• _Data under study_:
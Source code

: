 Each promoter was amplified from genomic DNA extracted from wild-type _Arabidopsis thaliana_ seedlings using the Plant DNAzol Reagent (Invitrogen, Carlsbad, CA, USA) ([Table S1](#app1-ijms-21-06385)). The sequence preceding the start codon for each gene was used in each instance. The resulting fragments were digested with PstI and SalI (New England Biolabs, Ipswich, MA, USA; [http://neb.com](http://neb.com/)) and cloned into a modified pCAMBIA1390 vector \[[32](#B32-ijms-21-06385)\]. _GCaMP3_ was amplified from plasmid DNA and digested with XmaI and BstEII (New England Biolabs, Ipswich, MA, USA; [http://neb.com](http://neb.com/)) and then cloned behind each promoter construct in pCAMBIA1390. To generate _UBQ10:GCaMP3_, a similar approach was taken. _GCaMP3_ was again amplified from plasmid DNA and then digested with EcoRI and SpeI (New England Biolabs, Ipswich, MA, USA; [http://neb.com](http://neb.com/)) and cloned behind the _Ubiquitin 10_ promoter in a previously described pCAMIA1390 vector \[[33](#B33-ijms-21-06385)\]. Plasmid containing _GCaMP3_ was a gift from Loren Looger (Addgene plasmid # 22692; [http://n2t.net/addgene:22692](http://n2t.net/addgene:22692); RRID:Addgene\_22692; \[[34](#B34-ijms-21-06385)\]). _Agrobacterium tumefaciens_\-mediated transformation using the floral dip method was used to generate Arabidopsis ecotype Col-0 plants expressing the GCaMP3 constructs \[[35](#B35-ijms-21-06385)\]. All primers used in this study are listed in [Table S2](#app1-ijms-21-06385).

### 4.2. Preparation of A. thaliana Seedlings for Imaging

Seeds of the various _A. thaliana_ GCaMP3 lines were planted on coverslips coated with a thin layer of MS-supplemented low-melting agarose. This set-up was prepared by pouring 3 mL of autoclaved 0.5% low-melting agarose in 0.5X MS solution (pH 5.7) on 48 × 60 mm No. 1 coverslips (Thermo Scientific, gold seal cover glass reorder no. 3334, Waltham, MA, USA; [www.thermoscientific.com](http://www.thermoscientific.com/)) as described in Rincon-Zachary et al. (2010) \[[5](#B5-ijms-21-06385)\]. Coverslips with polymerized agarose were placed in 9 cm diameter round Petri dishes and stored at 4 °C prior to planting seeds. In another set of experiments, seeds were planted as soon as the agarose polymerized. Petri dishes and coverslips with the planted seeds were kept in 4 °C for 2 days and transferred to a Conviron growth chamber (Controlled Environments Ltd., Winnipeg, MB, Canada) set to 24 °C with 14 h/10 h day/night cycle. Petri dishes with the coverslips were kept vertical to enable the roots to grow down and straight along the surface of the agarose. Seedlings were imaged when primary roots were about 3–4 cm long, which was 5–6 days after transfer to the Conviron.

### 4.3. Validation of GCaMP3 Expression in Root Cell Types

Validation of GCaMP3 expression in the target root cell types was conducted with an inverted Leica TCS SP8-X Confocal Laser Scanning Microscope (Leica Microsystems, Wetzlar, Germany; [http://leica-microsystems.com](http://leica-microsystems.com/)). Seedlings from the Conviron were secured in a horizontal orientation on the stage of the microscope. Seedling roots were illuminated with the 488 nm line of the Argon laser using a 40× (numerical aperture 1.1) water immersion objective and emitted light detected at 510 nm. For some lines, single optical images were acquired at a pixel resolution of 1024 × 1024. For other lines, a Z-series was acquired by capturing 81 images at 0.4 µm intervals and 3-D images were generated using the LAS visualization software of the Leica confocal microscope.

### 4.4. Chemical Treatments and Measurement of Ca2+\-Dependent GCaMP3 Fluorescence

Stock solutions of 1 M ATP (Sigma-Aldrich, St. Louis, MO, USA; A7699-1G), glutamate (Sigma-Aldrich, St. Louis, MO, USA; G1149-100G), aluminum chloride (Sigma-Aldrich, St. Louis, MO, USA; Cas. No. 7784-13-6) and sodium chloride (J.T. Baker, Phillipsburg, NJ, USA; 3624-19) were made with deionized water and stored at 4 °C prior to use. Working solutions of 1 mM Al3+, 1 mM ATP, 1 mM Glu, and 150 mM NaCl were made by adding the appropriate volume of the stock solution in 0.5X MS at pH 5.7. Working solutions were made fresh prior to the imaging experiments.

• _About this task_: Going line by line, repeat the whole listing exactly.

• _Your response_:
Source code

: Each promoter was amplified from genomic DNA extracted from wild-type _Arabidopsis thaliana_ seedlings using the Plant DNAzol Reagent (Invitrogen, Carlsbad, CA, USA) ([Table S1](#app1-ijms-21-06385)). The sequence preceding the start codon for each gene was used in each instance. The resulting fragments were digested with PstI and SalI (New England Biolabs, Ipswich, MA, USA; [http://neb.com](http://neb.com/)) and cloned into a modified pCAMBIA1390 vector \[[32](#B32-ijms-21-06385)\]. _GCaMP3_ was amplified from plasmid DNA and digested with XmaI and BstEII (New England Biolabs, Ipswich, MA, USA; [http://neb.com](http://neb.com/)) and then cloned behind each promoter construct in pCAMBIA1390. To generate _UBQ10:GCaMP3_, a similar approach was taken. _GCaMP3_ was again amplified from plasmid DNA and then digested with EcoRI and SpeI (New England Biolabs, Ipswich, MA, USA; [http://neb.com](http://neb.com/)) and cloned behind the _Ubiquitin 10_ promoter in a previously described pCAMIA1390 vector \[[33](#B33-ijms-21-06385)\]. Plasmid containing _GCaMP3_ was a gift from Loren Looger (Addgene plasmid # 22692; [http://n2t.net/addgene:22692](http://n2t.net/addgene:22692); RRID:Addgene\_22692; \[[34](#B34-ijms-21-06385)\]). _Agrobacterium tumefaciens_\-mediated transformation using the floral dip method was used to generate Arabidopsis ecotype Col-0 plants expressing the GCaMP3 constructs \[[35](#B35-ijms-21-06385)\]. All primers used in this study are listed in [Table S2](#app1-ijms-21-06385).

### 4.2. Preparation of A. thaliana Seedlings for Imaging

Seeds of the various _A. thaliana_ GCaMP3 lines were planted on coverslips coated with a thin layer of MS-supplemented low-melting agarose. This set-up was prepared by pouring 3 mL of autoclaved 0.5% low-melting agarose in 0.5X MS solution (pH 5.7) on 48 × 60 mm No. 1 coverslips (Thermo Scientific, gold seal cover glass reorder no. 3334, Waltham, MA, USA; [www.thermoscientific.com](http://www.thermoscientific.com/)) as described in Rincon-Zachary et al. (2010) \[[5](#B5-ijms-21-06385)\]. Coverslips with polymerized agarose were placed in 9 cm diameter round Petri dishes and stored at 4 °C prior to planting seeds. In another set of experiments, seeds were planted as soon as the agarose polymerized. Petri dishes and coverslips with the planted seeds were kept in 4 °C for 2 days and transferred to a Conviron growth chamber (Controlled Environments Ltd., Winnipeg, MB, Canada) set to 24 °C with 14 h/10 h day/night cycle. Petri dishes with the coverslips were kept vertical to enable the roots to grow down and straight along the surface of the agarose. Seedlings were imaged when primary roots were about 3–4 cm long, which was 5–6 days after transfer to the Conviron.

### 4.3. Validation of GCaMP3 Expression in Root Cell Types

Validation of GCaMP3 expression in the target root cell types was conducted with an inverted Leica TCS SP8-X Confocal Laser Scanning Microscope (Leica Microsystems, Wetzlar, Germany; [http://leica-microsystems.com](http://leica-microsystems.com/)). Seedlings from the Conviron were secured in a horizontal orientation on the stage of the microscope. Seedling roots were illuminated with the 488 nm line of the Argon laser using a 40× (numerical aperture 1.1) water immersion objective and emitted light detected at 510 nm. For some lines, single optical images were acquired at a pixel resolution of 1024 × 1024. For other lines, a Z-series was acquired by capturing 81 images at 0.4 µm intervals and 3-D images were generated using the LAS visualization software of the Leica confocal microscope.

### 4.4. Chemical Treatments and Measurement of Ca2+\-Dependent GCaMP3 Fluorescence

Stock solutions of 1 M ATP (Sigma-Aldrich, St. Louis, MO, USA; A7699-1G), glutamate (Sigma-Aldrich, St. Louis, MO, USA; G1149-100G), aluminum chloride (Sigma-Aldrich, St. Louis, MO, USA; Cas. No. 7784-13-6) and sodium chloride (J.T. Baker, Phillipsburg, NJ, USA; 3624-19) were made with deionized water and stored at 4 °C prior to use. Working solutions of 1 mM Al3+, 1 mM ATP, 1 mM Glu, and 150 mM NaCl were made by adding the appropriate volume of the stock solution in 0.5X MS at pH 5.7. Working solutions were made fresh prior to the imaging experiments.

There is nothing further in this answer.